START TASK INPUT
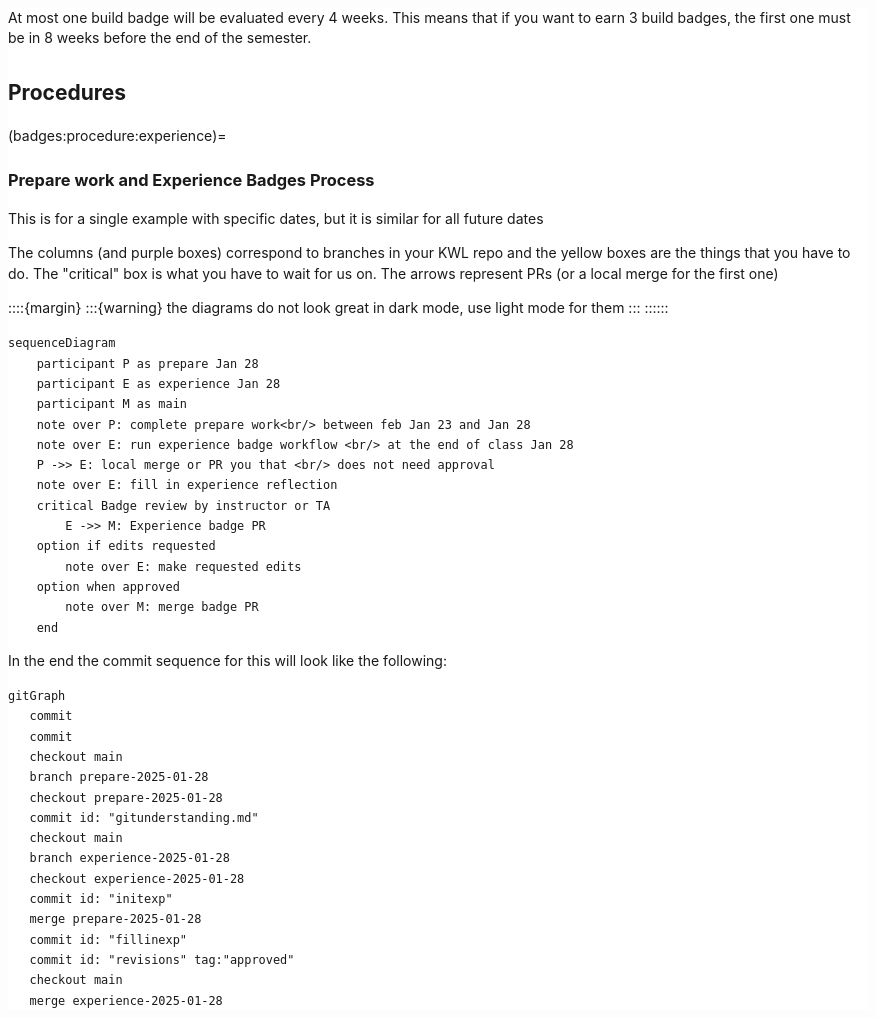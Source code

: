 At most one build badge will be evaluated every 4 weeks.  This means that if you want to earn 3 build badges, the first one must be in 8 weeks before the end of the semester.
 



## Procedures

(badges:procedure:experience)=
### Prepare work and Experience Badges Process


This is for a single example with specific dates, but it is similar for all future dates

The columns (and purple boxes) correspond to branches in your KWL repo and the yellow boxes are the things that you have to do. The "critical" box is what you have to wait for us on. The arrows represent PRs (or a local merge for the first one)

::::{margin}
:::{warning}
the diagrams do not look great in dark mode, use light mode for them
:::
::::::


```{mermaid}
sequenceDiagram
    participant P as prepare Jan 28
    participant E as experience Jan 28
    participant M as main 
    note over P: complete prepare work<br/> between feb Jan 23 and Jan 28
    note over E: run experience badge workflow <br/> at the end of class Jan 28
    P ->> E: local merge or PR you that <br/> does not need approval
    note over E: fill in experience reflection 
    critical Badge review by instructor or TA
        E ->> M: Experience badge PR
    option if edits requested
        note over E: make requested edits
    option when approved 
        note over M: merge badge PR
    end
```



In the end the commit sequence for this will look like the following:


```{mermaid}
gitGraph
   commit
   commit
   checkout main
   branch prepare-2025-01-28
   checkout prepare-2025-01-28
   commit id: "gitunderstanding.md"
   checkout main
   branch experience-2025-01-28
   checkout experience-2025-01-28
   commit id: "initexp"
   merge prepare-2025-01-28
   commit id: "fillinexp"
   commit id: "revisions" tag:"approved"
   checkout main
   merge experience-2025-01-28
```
END TASK INPUT
START TASK INPUT
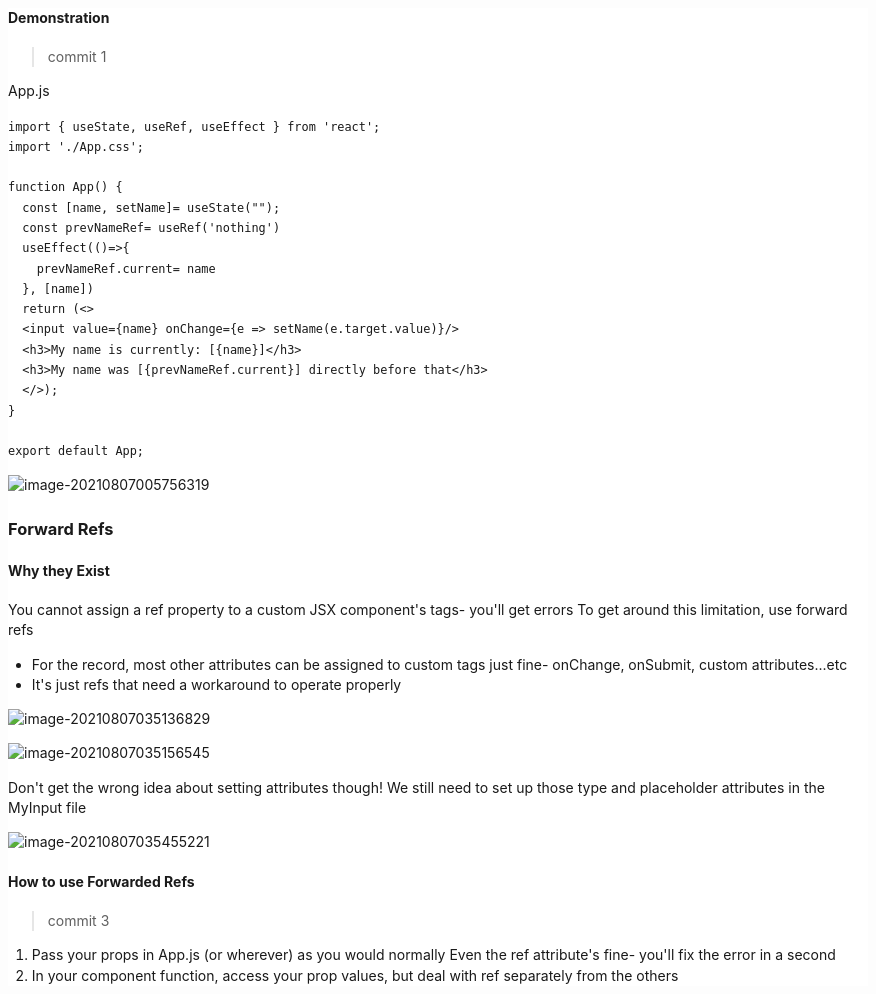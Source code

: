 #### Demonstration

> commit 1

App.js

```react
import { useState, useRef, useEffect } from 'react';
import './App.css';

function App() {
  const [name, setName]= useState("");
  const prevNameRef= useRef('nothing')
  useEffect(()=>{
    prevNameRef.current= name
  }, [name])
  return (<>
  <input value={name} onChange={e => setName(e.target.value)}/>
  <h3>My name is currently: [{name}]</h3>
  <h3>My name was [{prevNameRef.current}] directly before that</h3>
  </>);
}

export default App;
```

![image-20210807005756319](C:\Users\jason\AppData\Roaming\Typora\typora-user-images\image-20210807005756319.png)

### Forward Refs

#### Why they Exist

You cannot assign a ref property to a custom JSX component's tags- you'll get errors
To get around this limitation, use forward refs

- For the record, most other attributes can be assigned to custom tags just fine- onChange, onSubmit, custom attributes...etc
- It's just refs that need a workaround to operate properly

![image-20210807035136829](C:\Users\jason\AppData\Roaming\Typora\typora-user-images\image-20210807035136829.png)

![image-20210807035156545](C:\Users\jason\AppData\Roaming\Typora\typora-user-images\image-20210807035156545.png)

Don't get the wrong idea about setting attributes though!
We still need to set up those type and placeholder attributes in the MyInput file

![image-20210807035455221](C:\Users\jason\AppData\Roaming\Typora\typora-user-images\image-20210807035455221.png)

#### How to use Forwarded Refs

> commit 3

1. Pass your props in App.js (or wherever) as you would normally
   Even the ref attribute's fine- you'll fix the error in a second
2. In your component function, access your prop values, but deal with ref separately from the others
END TASK INPUT
START TASK INPUT
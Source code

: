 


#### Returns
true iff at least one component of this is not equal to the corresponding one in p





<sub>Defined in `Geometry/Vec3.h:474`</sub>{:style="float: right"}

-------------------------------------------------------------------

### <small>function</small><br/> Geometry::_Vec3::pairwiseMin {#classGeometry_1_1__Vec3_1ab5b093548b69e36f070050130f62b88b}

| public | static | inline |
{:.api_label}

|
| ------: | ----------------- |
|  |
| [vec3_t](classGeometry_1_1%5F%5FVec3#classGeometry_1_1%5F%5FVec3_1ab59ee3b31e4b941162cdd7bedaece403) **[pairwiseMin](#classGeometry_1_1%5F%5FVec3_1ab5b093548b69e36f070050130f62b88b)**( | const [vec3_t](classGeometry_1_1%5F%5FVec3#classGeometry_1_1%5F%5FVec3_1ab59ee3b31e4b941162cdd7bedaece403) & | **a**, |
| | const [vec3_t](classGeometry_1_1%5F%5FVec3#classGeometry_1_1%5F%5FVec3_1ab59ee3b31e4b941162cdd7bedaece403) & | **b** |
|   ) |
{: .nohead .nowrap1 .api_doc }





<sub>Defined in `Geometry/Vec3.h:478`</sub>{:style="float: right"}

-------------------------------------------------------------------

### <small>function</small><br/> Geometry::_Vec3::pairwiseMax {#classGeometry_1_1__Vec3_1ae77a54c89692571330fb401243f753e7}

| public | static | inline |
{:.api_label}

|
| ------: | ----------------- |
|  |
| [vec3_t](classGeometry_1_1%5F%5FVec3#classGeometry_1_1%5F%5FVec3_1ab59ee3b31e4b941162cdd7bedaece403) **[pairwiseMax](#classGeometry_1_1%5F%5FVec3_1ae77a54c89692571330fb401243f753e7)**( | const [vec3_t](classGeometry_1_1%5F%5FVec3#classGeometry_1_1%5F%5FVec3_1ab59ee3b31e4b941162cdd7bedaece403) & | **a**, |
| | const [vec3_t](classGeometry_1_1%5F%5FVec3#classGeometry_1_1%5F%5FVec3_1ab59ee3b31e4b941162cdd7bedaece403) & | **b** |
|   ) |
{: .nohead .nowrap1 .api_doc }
END TASK INPUT
Copy every line of the data above in which the string "note" appears.

> **RESULT OF THIS TASK**
    note over P: complete prepare work<br/> between feb Jan 23 and Jan 28
    note over E: run experience badge workflow <br/> at the end of class Jan 28
    note over E: fill in experience reflection 
        note over E: make requested edits
        note over M: merge badge PR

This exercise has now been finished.